Recorded information:
= Beginning of Section =

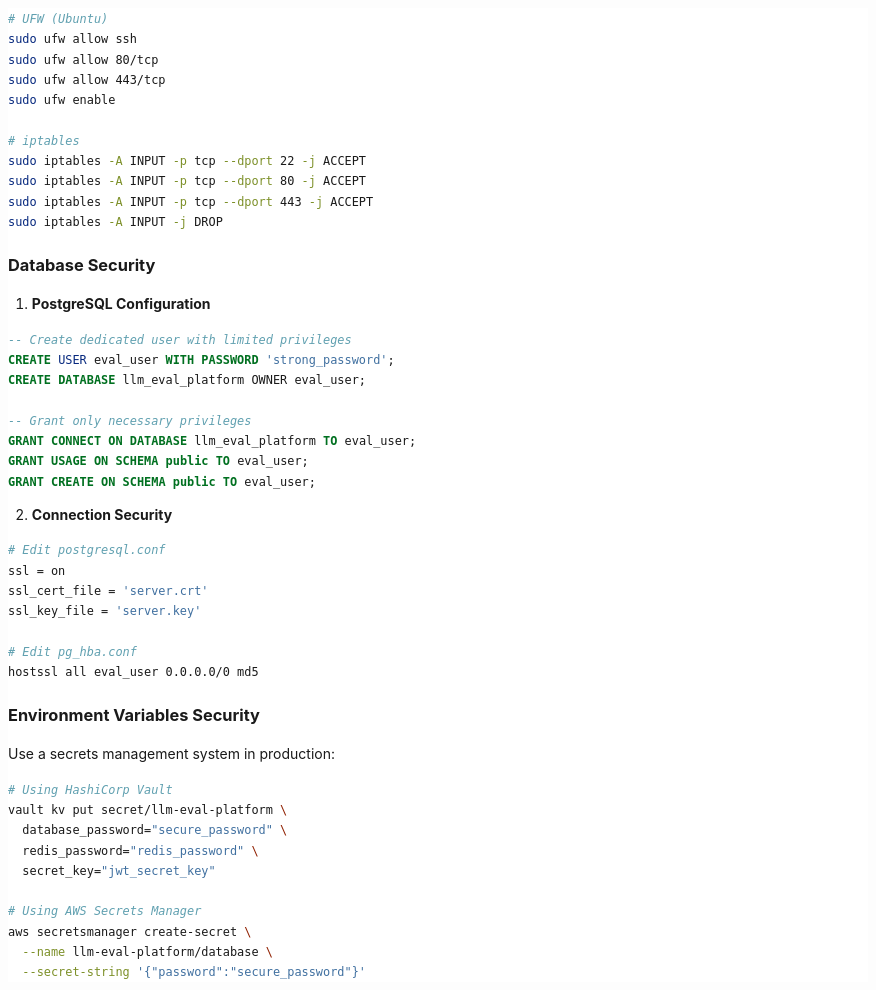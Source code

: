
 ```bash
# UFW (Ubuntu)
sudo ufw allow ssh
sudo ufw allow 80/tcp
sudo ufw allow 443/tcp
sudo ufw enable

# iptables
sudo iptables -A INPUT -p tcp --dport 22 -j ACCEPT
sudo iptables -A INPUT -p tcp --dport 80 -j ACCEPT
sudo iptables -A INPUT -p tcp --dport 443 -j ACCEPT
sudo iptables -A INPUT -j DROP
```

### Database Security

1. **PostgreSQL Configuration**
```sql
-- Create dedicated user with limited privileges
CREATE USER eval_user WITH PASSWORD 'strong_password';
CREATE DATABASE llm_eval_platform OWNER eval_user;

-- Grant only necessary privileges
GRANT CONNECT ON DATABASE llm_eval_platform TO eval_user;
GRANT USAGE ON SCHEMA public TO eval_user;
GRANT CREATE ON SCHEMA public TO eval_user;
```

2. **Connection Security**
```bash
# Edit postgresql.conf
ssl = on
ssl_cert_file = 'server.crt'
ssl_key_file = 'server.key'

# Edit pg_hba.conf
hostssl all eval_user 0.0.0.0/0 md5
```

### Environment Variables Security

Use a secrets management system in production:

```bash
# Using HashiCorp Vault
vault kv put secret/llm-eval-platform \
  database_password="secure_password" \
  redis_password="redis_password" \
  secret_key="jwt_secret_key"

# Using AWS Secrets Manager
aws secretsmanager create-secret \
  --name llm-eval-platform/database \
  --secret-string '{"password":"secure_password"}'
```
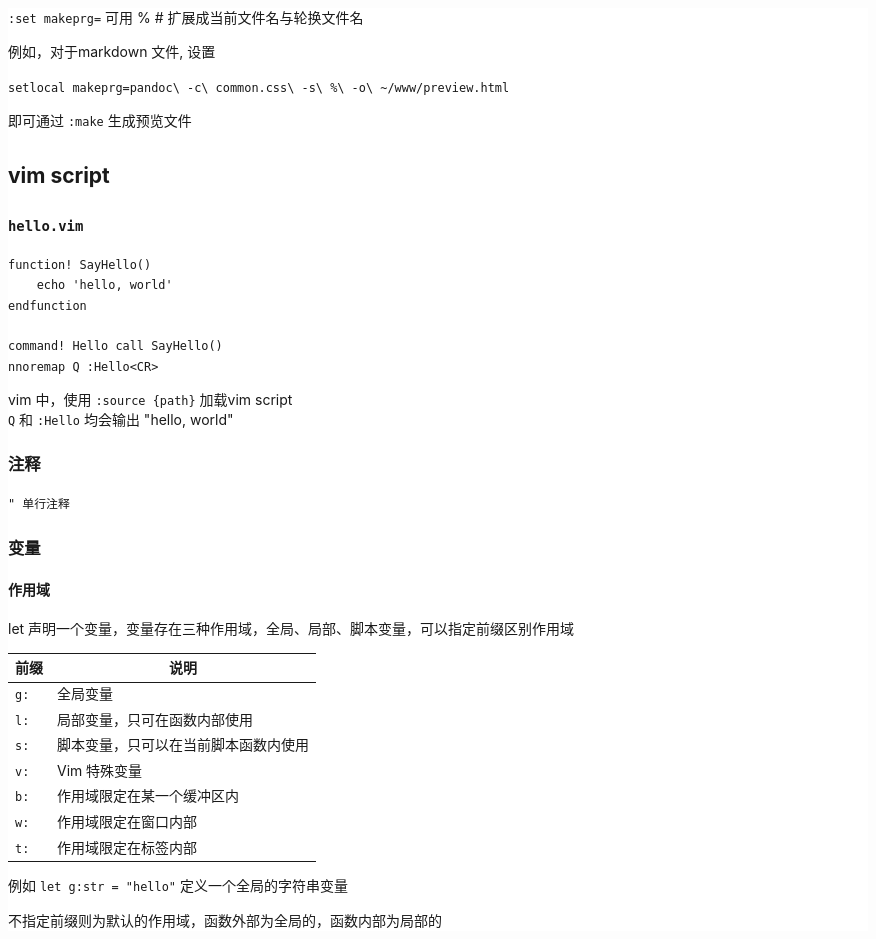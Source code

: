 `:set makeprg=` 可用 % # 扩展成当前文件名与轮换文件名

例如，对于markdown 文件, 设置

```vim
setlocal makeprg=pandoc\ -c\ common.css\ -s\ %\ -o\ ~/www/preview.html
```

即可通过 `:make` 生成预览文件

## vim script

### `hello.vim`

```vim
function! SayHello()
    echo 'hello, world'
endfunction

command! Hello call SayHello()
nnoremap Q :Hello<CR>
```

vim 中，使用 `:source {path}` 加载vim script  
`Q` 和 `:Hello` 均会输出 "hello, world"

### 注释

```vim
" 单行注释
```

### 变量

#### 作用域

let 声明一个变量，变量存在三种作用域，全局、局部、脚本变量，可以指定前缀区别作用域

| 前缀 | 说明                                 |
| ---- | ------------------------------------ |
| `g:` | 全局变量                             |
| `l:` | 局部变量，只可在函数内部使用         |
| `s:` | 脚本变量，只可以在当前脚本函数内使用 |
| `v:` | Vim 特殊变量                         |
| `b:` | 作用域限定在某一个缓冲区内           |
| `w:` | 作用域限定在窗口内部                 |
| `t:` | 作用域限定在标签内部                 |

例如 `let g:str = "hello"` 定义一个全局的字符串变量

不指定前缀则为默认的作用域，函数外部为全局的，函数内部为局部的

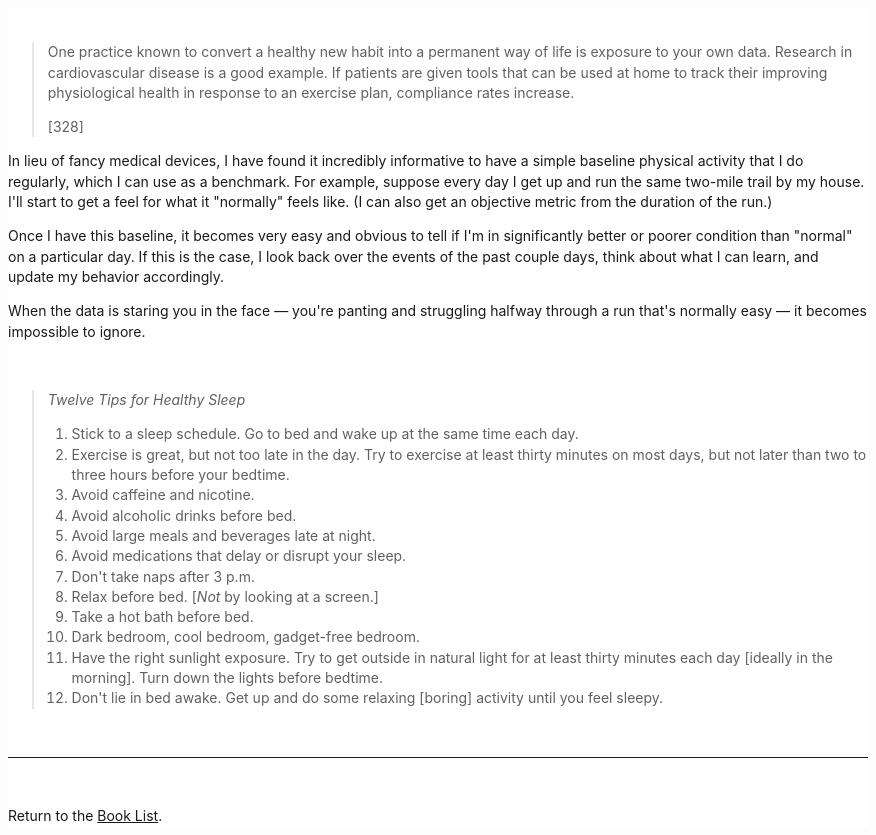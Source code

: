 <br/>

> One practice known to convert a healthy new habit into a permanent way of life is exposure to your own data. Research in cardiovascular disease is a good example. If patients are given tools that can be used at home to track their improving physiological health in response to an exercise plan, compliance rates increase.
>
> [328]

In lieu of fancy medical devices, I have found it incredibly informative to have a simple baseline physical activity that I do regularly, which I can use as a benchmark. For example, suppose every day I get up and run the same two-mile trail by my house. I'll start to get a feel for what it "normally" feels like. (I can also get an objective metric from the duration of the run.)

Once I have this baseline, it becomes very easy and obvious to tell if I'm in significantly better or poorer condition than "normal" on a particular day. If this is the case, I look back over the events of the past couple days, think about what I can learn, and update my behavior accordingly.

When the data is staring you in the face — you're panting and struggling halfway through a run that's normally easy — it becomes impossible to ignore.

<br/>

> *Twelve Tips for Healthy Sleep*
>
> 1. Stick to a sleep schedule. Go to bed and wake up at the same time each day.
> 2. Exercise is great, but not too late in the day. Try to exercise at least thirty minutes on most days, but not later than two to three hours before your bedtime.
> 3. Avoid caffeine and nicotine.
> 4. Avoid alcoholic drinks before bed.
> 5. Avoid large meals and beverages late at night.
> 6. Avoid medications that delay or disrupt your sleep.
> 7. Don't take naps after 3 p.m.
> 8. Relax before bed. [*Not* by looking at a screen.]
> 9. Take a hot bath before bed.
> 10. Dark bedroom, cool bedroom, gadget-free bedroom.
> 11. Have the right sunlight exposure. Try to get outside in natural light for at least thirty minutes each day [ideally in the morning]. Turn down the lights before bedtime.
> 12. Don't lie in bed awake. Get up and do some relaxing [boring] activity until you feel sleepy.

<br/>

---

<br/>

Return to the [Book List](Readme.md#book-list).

= End of Section =

Task:
Check every line above for the string "becomes" and copy those that have it.

Worked solution:
Once I have this baseline, it becomes very easy and obvious to tell if I'm in significantly better or poorer condition than "normal" on a particular day. If this is the case, I look back over the events of the past couple days, think about what I can learn, and update my behavior accordingly.
When the data is staring you in the face — you're panting and struggling halfway through a run that's normally easy — it becomes impossible to ignore.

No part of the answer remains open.